In descending order of preference mine are these:

1) A brace of 1920s-built "Cincinnati Heavyweights" accelerating out of a station anywhere directly under the Chicago Loop.  When first starting they growled with a commanding authority like a pack of lions that are mightily p.o.'d.  At speed they could give a sweet, high pitched harmonic that suggested a rate of movement far in excess of what they were actually making.  Although nearly all of this equipment has been retired from revenue service for the better part of three decades, I still get "bent-out-of-shape" whenever I experience the few that are still running at East Troy, Wisc. or Union, Ill.

2) Normally aspirated EMD 567s.  Sorry, I can't help it.  That's what happens when you misspend too much of your youth hanging around a C.& N.W. suburban station.

3) A brace of 4-cycle G.E.s on an ascending grade accelerating from a dead stop.  The bark of those prime movers and the roar they make really says that they're some "big muscle" moving some of the "big tonnage" that keeps our economy humming.

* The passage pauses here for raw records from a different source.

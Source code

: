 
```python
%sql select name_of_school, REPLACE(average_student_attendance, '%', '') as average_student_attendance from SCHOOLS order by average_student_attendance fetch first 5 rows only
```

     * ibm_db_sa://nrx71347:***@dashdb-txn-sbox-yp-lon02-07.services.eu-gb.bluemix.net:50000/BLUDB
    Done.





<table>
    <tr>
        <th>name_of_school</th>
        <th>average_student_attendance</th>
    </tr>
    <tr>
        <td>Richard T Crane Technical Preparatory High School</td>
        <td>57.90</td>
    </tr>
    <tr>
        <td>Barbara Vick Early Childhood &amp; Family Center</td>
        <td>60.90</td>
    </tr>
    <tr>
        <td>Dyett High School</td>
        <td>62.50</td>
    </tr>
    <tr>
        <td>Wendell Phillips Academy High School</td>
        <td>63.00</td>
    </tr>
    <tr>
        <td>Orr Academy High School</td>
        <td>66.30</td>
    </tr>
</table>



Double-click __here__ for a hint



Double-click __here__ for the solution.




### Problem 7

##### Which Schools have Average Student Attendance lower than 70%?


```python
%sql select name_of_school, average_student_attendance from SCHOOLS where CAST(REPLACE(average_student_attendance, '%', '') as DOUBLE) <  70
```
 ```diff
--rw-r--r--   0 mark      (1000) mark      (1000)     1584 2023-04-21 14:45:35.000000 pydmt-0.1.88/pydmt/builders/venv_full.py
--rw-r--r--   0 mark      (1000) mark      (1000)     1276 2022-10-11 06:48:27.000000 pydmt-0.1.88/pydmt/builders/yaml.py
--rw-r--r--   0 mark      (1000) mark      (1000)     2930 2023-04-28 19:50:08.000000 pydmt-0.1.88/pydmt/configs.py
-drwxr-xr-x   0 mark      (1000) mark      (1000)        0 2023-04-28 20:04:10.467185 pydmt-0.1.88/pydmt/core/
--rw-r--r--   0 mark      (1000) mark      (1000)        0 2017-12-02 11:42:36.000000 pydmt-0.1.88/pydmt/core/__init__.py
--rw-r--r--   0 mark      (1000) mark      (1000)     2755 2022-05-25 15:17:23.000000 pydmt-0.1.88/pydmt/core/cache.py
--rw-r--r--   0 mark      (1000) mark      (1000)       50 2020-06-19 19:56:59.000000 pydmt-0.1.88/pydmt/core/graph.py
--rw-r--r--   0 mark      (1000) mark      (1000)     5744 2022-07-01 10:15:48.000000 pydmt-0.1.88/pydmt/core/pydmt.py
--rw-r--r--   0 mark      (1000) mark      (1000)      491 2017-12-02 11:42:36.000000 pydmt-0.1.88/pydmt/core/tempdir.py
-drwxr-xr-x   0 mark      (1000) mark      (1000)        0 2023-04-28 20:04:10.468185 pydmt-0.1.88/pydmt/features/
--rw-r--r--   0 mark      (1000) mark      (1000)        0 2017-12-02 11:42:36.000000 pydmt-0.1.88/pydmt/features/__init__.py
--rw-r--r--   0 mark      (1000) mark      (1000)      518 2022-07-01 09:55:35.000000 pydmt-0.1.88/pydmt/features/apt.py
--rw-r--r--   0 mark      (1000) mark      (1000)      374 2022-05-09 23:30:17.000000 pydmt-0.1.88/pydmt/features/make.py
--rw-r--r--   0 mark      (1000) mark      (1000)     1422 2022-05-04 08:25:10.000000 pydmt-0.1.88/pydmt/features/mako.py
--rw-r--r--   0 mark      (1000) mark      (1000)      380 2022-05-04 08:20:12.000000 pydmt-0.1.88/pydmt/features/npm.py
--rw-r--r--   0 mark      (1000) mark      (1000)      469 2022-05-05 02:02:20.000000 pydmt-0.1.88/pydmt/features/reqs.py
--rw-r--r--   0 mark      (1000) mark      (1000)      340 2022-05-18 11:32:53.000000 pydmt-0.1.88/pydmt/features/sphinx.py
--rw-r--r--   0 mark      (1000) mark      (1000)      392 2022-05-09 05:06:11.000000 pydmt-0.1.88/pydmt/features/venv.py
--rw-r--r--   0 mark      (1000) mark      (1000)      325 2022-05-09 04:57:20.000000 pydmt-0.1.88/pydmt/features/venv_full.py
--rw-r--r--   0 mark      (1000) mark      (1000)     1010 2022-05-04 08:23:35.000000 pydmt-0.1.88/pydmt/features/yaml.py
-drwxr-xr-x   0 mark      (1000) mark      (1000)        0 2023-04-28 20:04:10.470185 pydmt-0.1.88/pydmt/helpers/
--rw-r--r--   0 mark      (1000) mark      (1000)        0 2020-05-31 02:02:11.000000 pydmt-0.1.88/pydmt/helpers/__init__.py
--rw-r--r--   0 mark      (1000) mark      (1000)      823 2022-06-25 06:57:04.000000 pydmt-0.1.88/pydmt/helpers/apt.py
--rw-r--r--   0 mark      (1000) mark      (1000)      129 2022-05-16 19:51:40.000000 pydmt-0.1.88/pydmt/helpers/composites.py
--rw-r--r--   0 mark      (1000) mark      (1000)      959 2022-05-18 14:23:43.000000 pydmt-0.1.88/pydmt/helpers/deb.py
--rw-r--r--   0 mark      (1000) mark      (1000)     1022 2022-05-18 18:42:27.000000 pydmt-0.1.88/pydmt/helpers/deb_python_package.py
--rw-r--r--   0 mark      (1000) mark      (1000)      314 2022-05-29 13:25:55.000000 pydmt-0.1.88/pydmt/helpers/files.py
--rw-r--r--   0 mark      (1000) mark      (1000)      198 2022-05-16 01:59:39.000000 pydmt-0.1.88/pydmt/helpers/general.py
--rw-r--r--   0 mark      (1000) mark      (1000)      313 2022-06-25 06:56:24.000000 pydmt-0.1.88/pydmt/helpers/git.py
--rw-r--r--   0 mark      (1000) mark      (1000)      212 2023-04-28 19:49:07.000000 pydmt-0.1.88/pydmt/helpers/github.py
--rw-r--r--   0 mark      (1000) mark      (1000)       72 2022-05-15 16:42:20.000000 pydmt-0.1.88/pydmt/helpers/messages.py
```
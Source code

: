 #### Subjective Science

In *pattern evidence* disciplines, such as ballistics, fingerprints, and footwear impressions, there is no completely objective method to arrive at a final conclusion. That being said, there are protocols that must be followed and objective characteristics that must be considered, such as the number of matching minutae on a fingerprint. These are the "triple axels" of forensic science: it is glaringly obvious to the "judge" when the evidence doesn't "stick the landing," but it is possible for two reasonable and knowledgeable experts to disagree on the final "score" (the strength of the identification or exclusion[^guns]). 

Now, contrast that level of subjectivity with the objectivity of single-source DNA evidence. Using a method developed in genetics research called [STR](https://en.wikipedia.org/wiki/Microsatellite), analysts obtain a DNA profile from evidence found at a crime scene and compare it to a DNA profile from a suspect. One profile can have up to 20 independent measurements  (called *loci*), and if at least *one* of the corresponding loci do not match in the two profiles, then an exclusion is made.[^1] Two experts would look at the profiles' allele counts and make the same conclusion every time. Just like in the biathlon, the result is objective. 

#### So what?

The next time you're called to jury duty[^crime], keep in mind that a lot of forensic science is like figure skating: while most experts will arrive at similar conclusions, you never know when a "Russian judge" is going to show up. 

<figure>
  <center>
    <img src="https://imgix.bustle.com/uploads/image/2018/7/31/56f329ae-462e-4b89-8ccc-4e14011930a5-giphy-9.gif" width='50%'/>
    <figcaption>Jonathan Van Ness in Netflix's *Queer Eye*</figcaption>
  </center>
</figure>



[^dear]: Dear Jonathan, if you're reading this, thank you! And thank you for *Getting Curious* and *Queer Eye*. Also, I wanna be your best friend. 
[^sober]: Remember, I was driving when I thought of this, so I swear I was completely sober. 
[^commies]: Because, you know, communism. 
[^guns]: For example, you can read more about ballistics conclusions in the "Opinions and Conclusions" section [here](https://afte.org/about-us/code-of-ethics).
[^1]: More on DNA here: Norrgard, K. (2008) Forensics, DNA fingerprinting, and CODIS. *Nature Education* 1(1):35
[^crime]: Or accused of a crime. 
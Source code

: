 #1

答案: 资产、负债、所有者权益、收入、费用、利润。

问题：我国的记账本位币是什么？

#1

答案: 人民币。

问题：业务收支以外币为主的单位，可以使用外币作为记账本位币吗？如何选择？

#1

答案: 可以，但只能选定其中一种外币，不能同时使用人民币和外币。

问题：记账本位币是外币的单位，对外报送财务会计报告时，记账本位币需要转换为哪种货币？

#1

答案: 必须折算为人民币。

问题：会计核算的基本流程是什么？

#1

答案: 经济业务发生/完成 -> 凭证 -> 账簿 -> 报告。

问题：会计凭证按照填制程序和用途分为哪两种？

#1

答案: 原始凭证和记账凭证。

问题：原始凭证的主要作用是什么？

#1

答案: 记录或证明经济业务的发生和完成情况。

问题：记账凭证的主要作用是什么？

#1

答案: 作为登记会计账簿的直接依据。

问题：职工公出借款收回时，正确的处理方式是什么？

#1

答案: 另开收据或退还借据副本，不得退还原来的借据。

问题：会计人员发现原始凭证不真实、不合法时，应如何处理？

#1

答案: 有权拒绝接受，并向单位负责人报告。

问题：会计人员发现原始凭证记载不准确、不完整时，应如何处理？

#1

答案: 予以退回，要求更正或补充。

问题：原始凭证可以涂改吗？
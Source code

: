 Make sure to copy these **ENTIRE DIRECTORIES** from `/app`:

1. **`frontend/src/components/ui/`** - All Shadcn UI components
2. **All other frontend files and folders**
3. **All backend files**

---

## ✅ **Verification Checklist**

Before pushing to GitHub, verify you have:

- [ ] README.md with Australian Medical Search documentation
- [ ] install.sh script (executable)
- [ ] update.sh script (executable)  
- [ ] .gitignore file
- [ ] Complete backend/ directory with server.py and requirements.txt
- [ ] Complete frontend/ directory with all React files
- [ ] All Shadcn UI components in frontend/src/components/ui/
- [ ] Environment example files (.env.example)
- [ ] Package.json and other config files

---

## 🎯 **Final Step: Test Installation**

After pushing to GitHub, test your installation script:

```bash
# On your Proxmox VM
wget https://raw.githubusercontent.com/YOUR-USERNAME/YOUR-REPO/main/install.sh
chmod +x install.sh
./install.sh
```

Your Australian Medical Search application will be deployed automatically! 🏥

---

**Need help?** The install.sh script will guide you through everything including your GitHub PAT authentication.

4) Not really number four on my list, but Union Pacific has a couple of Alco's on the roster that sound great no matter what they're doing.  They hiss quietly when idle.  One can hear something that sounds like a heart beat each time a reciprocating air compressor kicks in.  The chuff-chuff-chuff breaths that come out of their stacks sound almost baby-like as they tip-toe through a freight yard; but, oh-boy, they're king of the high iron as they move a train at speed.  And when a hoghead pulls on their whistle cord, they make a mournful sound that could hold its own in any choir of steamships moving through New York Harbor.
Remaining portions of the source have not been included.